Walls v. Indianola Bank, 445 F. Supp. 528 (N.D. Miss. 1977)

US District Court for the Northern District of Mississippi - 445 F. Supp. 528 (N.D. Miss. 1977)
August 25, 1977

445 F. Supp. 528 (1977)

Emanuel WALLS, etc., Plaintiff,
v.
INDIANOLA BANK, Defendant.

No. GC 76-24-S.

United States District Court, N. D. Mississippi, Greenville Division.

August 25, 1977.

Johnnie E. Walls, Jr., McTeer, Walls, Bailey & Buck, Greenville, Miss., for plaintiff.

W. Dean Belk, Clark, Davis & Belk, P. A., Indianola, Miss., for defendant.

 
MEMORANDUM OF DECISION

ORMA R. SMITH, District Judge.

The court has for consideration defendant's motion to recall the order of reference to the magistrate,[1] dismiss cause, and/or enter summary judgment for defendant.

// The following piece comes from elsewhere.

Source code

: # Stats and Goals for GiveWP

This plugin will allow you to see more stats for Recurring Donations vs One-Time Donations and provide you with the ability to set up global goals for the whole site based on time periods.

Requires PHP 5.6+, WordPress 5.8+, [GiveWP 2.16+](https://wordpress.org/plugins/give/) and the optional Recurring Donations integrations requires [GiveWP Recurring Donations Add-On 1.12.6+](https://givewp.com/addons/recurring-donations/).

Defendant, pursuant to the rules of this court, filed with its said motion a memorandum of authorities in support thereof. The court's May 12, 1977, order recalling the reference directed plaintiff to submit a responsive memorandum within 10 days. Plaintiff has not filed a response.

The court will proceed to consider and act upon the motion without benefit of a response from plaintiff.

The record reflects that defendant, Indianola Bank, Indianola, Mississippi (Indianola) *529 is a branch of the Planters Bank and Trust Company (Planters) defendant in a suit appearing on the docket of this court, Greenville Division, styled Linda Sanders, et al., plaintiffs v. Planters Bank & Trust Company, defendant, Civil Action No. GC 75-162-K (Sanders).

Sanders was filed December 5, 1975. It was pending on the court's docket when Emanuel Walls filed the action sub judice on February 13, 1976.[2]

Sanders and Walls are similar actions. They challenge allegedly racially discriminatory employment practices of Planters and its branch bank, Indianola.

Plaintiff Walls charges the violation by Indianola of the Civil Rights Act of 1964, as amended, 42 U.S.C. 2000e et seq.; 42 U.S.C. 1981, et seq.; and the Thirteenth and Fourteenth Amendments to the Constitution of the United States.

In Sanders the court determined that the action might be prosecuted as a class action and established two classes to be represented by the named plaintiffs. These classes were:

 
(a) All black persons who have applied for non-supervisory employment but who have not been hired by Planters Bank and Trust Company;
 
(b) All black persons who may in the future make application for non-supervisory employment to defendant bank.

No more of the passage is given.